▸ **What to produce**: Repeat each entry as written and leave the images out of the copy.

──────── Records to use

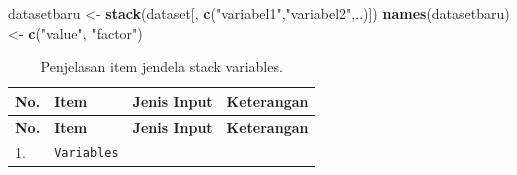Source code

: \documentclass[12pt,]{krantz}
\newenvironment{Shaded}{\begin{snugshade}}{\end{snugshade}}
\newcommand{\KeywordTok}[1]{\textcolor[rgb]{0.13,0.29,0.53}{\textbf{#1}}}
\newcommand{\NormalTok}[1]{#1}
\newcommand{\StringTok}[1]{\textcolor[rgb]{0.31,0.60,0.02}{#1}}
\begin{document}
\begin{Shaded}
\begin{Highlighting}[]
\NormalTok{datasetbaru <-}\StringTok{ }\KeywordTok{stack}\NormalTok{(dataset[, }\KeywordTok{c}\NormalTok{(}\StringTok{"variabel1"}\NormalTok{,}\StringTok{"variabel2"}\NormalTok{,..)])}
\KeywordTok{names}\NormalTok{(datasetbaru) <-}\StringTok{ }\KeywordTok{c}\NormalTok{(}\StringTok{"value"}\NormalTok{, }\StringTok{"factor"}\NormalTok{)}
\end{Highlighting}
\end{Shaded}

\begin{longtable}[]{@{}llll@{}}
\caption{\label{tab:stack} Penjelasan item jendela stack variables.}\tabularnewline
\toprule
\begin{minipage}[b]{0.04\columnwidth}\raggedright
\textbf{No.}\strut
\end{minipage} & \begin{minipage}[b]{0.15\columnwidth}\raggedright
\textbf{Item}\strut
\end{minipage} & \begin{minipage}[b]{0.09\columnwidth}\raggedright
\textbf{Jenis Input}\strut
\end{minipage} & \begin{minipage}[b]{0.60\columnwidth}\raggedright
\textbf{Keterangan}\strut
\end{minipage}\tabularnewline
\midrule
\endfirsthead
\toprule
\begin{minipage}[b]{0.04\columnwidth}\raggedright
\textbf{No.}\strut
\end{minipage} & \begin{minipage}[b]{0.15\columnwidth}\raggedright
\textbf{Item}\strut
\end{minipage} & \begin{minipage}[b]{0.09\columnwidth}\raggedright
\textbf{Jenis Input}\strut
\end{minipage} & \begin{minipage}[b]{0.60\columnwidth}\raggedright
\textbf{Keterangan}\strut
\end{minipage}\tabularnewline
\midrule
\endhead
\begin{minipage}[t]{0.04\columnwidth}\raggedright
1.\strut
\end{minipage} & \begin{minipage}[t]{0.15\columnwidth}\raggedright
\texttt{Variables}\strut
\end{minipage} & \begin{minipage}[t]{0.09\columnwidth}\raggedright

\end{minipage}
\end{longtable}
\end{document}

────────────────

▸ **Response to the task**:
Source code

: \documentclass[12pt,]{krantz}
\newenvironment{Shaded}{\begin{snugshade}}{\end{snugshade}}
\newcommand{\KeywordTok}[1]{\textcolor[rgb]{0.13,0.29,0.53}{\textbf{#1}}}
\newcommand{\NormalTok}[1]{#1}
\newcommand{\StringTok}[1]{\textcolor[rgb]{0.31,0.60,0.02}{#1}}
\begin{document}
\begin{Shaded}
\begin{Highlighting}[]
\NormalTok{datasetbaru <-}\StringTok{ }\KeywordTok{stack}\NormalTok{(dataset[, }\KeywordTok{c}\NormalTok{(}\StringTok{"variabel1"}\NormalTok{,}\StringTok{"variabel2"}\NormalTok{,..)])}
\KeywordTok{names}\NormalTok{(datasetbaru) <-}\StringTok{ }\KeywordTok{c}\NormalTok{(}\StringTok{"value"}\NormalTok{, }\StringTok{"factor"}\NormalTok{)}
\end{Highlighting}
\end{Shaded}

\begin{longtable}[]{@{}llll@{}}
\caption{\label{tab:stack} Penjelasan item jendela stack variables.}\tabularnewline
\toprule
\begin{minipage}[b]{0.04\columnwidth}\raggedright
\textbf{No.}\strut
\end{minipage} & \begin{minipage}[b]{0.15\columnwidth}\raggedright
\textbf{Item}\strut
\end{minipage} & \begin{minipage}[b]{0.09\columnwidth}\raggedright
\textbf{Jenis Input}\strut
\end{minipage} & \begin{minipage}[b]{0.60\columnwidth}\raggedright
\textbf{Keterangan}\strut
\end{minipage}\tabularnewline
\midrule
\endfirsthead
\toprule
\begin{minipage}[b]{0.04\columnwidth}\raggedright
\textbf{No.}\strut
\end{minipage} & \begin{minipage}[b]{0.15\columnwidth}\raggedright
\textbf{Item}\strut
\end{minipage} & \begin{minipage}[b]{0.09\columnwidth}\raggedright
\textbf{Jenis Input}\strut
\end{minipage} & \begin{minipage}[b]{0.60\columnwidth}\raggedright
\textbf{Keterangan}\strut
\end{minipage}\tabularnewline
\midrule
\endhead
\begin{minipage}[t]{0.04\columnwidth}\raggedright
1.\strut
\end{minipage} & \begin{minipage}[t]{0.15\columnwidth}\raggedright
\texttt{Variables}\strut
\end{minipage} & \begin{minipage}[t]{0.09\columnwidth}\raggedright

\end{minipage}
\end{longtable}
\end{document}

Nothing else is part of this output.